Stored dataset items
──────────────────────────────

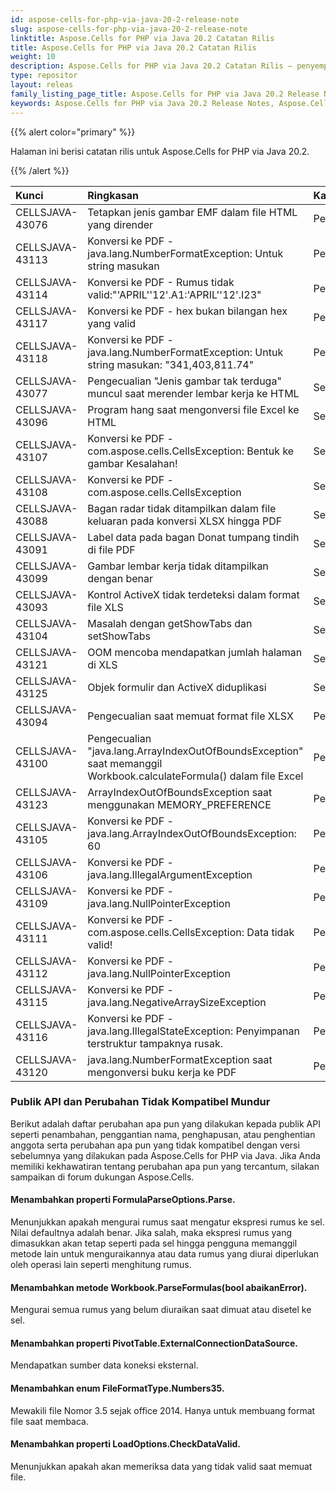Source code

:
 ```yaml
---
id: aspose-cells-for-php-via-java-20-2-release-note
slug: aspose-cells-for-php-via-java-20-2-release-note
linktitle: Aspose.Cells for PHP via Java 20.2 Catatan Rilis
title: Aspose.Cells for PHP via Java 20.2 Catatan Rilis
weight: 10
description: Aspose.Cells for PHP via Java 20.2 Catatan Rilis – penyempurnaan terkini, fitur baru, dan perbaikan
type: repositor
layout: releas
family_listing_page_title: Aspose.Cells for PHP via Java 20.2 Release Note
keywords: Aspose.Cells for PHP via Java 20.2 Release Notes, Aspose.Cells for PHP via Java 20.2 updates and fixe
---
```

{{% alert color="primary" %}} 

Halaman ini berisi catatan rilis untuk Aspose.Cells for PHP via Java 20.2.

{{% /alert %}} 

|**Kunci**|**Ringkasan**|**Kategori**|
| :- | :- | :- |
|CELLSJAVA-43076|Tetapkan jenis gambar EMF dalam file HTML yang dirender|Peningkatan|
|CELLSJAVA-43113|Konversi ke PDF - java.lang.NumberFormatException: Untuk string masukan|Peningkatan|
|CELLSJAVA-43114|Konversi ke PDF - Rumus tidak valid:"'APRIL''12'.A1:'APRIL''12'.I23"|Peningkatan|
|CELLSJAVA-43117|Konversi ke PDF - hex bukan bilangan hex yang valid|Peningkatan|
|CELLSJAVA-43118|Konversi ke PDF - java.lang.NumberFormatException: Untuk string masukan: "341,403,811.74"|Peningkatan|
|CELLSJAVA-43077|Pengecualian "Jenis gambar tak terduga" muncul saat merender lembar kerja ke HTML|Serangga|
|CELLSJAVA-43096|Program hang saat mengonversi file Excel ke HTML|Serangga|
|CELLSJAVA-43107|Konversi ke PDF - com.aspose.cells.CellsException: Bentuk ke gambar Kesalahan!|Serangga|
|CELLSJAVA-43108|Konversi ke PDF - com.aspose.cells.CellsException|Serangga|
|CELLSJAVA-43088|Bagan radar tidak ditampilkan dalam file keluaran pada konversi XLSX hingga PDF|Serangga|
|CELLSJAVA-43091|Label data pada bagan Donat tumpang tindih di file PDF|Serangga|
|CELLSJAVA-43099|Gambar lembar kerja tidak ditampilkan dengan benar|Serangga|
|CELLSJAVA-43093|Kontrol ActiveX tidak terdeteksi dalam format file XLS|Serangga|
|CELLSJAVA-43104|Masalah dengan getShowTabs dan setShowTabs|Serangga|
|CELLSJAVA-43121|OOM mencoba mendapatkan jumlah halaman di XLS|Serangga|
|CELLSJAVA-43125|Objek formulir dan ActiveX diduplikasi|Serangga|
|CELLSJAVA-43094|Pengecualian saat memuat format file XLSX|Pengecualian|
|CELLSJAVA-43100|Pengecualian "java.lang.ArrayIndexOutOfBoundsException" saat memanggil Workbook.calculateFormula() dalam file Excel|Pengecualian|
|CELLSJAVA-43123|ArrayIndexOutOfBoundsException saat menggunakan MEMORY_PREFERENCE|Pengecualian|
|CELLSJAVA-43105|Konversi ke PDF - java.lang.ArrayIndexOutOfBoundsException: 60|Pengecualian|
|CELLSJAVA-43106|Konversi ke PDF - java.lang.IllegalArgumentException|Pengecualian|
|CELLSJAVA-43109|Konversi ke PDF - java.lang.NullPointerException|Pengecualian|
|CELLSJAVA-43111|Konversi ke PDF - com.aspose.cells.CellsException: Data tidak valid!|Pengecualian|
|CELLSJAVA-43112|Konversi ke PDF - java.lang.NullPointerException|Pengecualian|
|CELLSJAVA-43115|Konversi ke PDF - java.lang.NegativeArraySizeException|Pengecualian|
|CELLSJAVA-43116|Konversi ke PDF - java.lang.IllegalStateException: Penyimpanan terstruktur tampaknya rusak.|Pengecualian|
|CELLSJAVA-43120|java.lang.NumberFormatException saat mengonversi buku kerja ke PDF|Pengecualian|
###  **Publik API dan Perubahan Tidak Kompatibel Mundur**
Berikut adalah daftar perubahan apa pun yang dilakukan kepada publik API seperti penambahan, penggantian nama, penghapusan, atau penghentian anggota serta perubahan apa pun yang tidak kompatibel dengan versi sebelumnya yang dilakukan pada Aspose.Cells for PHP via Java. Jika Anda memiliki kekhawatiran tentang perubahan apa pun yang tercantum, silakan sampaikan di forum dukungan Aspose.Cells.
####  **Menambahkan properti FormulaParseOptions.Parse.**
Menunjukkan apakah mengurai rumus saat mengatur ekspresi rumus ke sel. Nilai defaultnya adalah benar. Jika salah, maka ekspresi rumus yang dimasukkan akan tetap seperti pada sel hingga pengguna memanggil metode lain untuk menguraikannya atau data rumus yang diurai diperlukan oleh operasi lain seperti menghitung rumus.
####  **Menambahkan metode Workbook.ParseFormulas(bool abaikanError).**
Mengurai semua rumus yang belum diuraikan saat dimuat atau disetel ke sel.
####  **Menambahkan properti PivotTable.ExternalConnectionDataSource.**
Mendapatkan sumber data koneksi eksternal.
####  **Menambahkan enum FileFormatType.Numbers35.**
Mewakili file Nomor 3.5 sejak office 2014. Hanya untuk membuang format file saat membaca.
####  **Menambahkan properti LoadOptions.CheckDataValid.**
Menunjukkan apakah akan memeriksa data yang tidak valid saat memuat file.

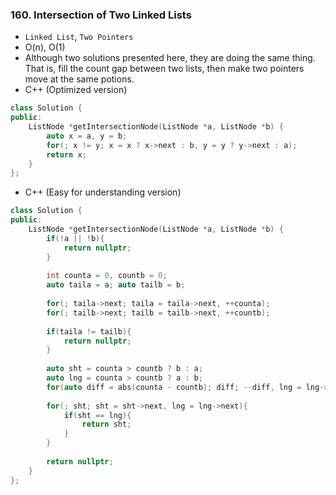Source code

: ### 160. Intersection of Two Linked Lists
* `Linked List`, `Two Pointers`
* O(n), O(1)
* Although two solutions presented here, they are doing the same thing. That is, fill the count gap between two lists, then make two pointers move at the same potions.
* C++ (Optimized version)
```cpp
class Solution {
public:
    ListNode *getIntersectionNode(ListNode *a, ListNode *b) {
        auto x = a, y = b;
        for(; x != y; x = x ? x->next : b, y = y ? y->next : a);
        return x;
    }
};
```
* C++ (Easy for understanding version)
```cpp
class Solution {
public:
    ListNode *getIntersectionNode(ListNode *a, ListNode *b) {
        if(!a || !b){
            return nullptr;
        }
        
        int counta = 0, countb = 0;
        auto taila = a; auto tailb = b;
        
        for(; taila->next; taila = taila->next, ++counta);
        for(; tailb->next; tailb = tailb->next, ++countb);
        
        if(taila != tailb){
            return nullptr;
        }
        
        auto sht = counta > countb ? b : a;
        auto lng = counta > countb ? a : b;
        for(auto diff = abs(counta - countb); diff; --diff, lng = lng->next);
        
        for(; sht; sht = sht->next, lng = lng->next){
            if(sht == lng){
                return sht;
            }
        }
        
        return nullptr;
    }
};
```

──────────────────────────────

▶ _Your objective_: Write out the records once more, exactly as they stand, with no images.

▶ _Your response_:
Source code

:
 ```yaml
---
id: aspose-cells-for-php-via-java-20-2-release-note
slug: aspose-cells-for-php-via-java-20-2-release-note
linktitle: Aspose.Cells for PHP via Java 20.2 Catatan Rilis
title: Aspose.Cells for PHP via Java 20.2 Catatan Rilis
weight: 10
description: Aspose.Cells for PHP via Java 20.2 Catatan Rilis – penyempurnaan terkini, fitur baru, dan perbaikan
type: repositor
layout: releas
family_listing_page_title: Aspose.Cells for PHP via Java 20.2 Release Note
keywords: Aspose.Cells for PHP via Java 20.2 Release Notes, Aspose.Cells for PHP via Java 20.2 updates and fixe
---
```

{{% alert color="primary" %}} 

Halaman ini berisi catatan rilis untuk Aspose.Cells for PHP via Java 20.2.

{{% /alert %}} 

|**Kunci**|**Ringkasan**|**Kategori**|
| :- | :- | :- |
|CELLSJAVA-43076|Tetapkan jenis gambar EMF dalam file HTML yang dirender|Peningkatan|
|CELLSJAVA-43113|Konversi ke PDF - java.lang.NumberFormatException: Untuk string masukan|Peningkatan|
|CELLSJAVA-43114|Konversi ke PDF - Rumus tidak valid:"'APRIL''12'.A1:'APRIL''12'.I23"|Peningkatan|
|CELLSJAVA-43117|Konversi ke PDF - hex bukan bilangan hex yang valid|Peningkatan|
|CELLSJAVA-43118|Konversi ke PDF - java.lang.NumberFormatException: Untuk string masukan: "341,403,811.74"|Peningkatan|
|CELLSJAVA-43077|Pengecualian "Jenis gambar tak terduga" muncul saat merender lembar kerja ke HTML|Serangga|
|CELLSJAVA-43096|Program hang saat mengonversi file Excel ke HTML|Serangga|
|CELLSJAVA-43107|Konversi ke PDF - com.aspose.cells.CellsException: Bentuk ke gambar Kesalahan!|Serangga|
|CELLSJAVA-43108|Konversi ke PDF - com.aspose.cells.CellsException|Serangga|
|CELLSJAVA-43088|Bagan radar tidak ditampilkan dalam file keluaran pada konversi XLSX hingga PDF|Serangga|
|CELLSJAVA-43091|Label data pada bagan Donat tumpang tindih di file PDF|Serangga|
|CELLSJAVA-43099|Gambar lembar kerja tidak ditampilkan dengan benar|Serangga|
|CELLSJAVA-43093|Kontrol ActiveX tidak terdeteksi dalam format file XLS|Serangga|
|CELLSJAVA-43104|Masalah dengan getShowTabs dan setShowTabs|Serangga|
|CELLSJAVA-43121|OOM mencoba mendapatkan jumlah halaman di XLS|Serangga|
|CELLSJAVA-43125|Objek formulir dan ActiveX diduplikasi|Serangga|
|CELLSJAVA-43094|Pengecualian saat memuat format file XLSX|Pengecualian|
|CELLSJAVA-43100|Pengecualian "java.lang.ArrayIndexOutOfBoundsException" saat memanggil Workbook.calculateFormula() dalam file Excel|Pengecualian|
|CELLSJAVA-43123|ArrayIndexOutOfBoundsException saat menggunakan MEMORY_PREFERENCE|Pengecualian|
|CELLSJAVA-43105|Konversi ke PDF - java.lang.ArrayIndexOutOfBoundsException: 60|Pengecualian|
|CELLSJAVA-43106|Konversi ke PDF - java.lang.IllegalArgumentException|Pengecualian|
|CELLSJAVA-43109|Konversi ke PDF - java.lang.NullPointerException|Pengecualian|
|CELLSJAVA-43111|Konversi ke PDF - com.aspose.cells.CellsException: Data tidak valid!|Pengecualian|
|CELLSJAVA-43112|Konversi ke PDF - java.lang.NullPointerException|Pengecualian|
|CELLSJAVA-43115|Konversi ke PDF - java.lang.NegativeArraySizeException|Pengecualian|
|CELLSJAVA-43116|Konversi ke PDF - java.lang.IllegalStateException: Penyimpanan terstruktur tampaknya rusak.|Pengecualian|
|CELLSJAVA-43120|java.lang.NumberFormatException saat mengonversi buku kerja ke PDF|Pengecualian|
###  **Publik API dan Perubahan Tidak Kompatibel Mundur**
Berikut adalah daftar perubahan apa pun yang dilakukan kepada publik API seperti penambahan, penggantian nama, penghapusan, atau penghentian anggota serta perubahan apa pun yang tidak kompatibel dengan versi sebelumnya yang dilakukan pada Aspose.Cells for PHP via Java. Jika Anda memiliki kekhawatiran tentang perubahan apa pun yang tercantum, silakan sampaikan di forum dukungan Aspose.Cells.
####  **Menambahkan properti FormulaParseOptions.Parse.**
Menunjukkan apakah mengurai rumus saat mengatur ekspresi rumus ke sel. Nilai defaultnya adalah benar. Jika salah, maka ekspresi rumus yang dimasukkan akan tetap seperti pada sel hingga pengguna memanggil metode lain untuk menguraikannya atau data rumus yang diurai diperlukan oleh operasi lain seperti menghitung rumus.
####  **Menambahkan metode Workbook.ParseFormulas(bool abaikanError).**
Mengurai semua rumus yang belum diuraikan saat dimuat atau disetel ke sel.
####  **Menambahkan properti PivotTable.ExternalConnectionDataSource.**
Mendapatkan sumber data koneksi eksternal.
####  **Menambahkan enum FileFormatType.Numbers35.**
Mewakili file Nomor 3.5 sejak office 2014. Hanya untuk membuang format file saat membaca.
####  **Menambahkan properti LoadOptions.CheckDataValid.**
Menunjukkan apakah akan memeriksa data yang tidak valid saat memuat file.

Source code

: ### 160. Intersection of Two Linked Lists
* `Linked List`, `Two Pointers`
* O(n), O(1)
* Although two solutions presented here, they are doing the same thing. That is, fill the count gap between two lists, then make two pointers move at the same potions.
* C++ (Optimized version)
```cpp
class Solution {
public:
    ListNode *getIntersectionNode(ListNode *a, ListNode *b) {
        auto x = a, y = b;
        for(; x != y; x = x ? x->next : b, y = y ? y->next : a);
        return x;
    }
};
```
* C++ (Easy for understanding version)
```cpp
class Solution {
public:
    ListNode *getIntersectionNode(ListNode *a, ListNode *b) {
        if(!a || !b){
            return nullptr;
        }
        
        int counta = 0, countb = 0;
        auto taila = a; auto tailb = b;
        
        for(; taila->next; taila = taila->next, ++counta);
        for(; tailb->next; tailb = tailb->next, ++countb);
        
        if(taila != tailb){
            return nullptr;
        }
        
        auto sht = counta > countb ? b : a;
        auto lng = counta > countb ? a : b;
        for(auto diff = abs(counta - countb); diff; --diff, lng = lng->next);
        
        for(; sht; sht = sht->next, lng = lng->next){
            if(sht == lng){
                return sht;
            }
        }
        
        return nullptr;
    }
};
```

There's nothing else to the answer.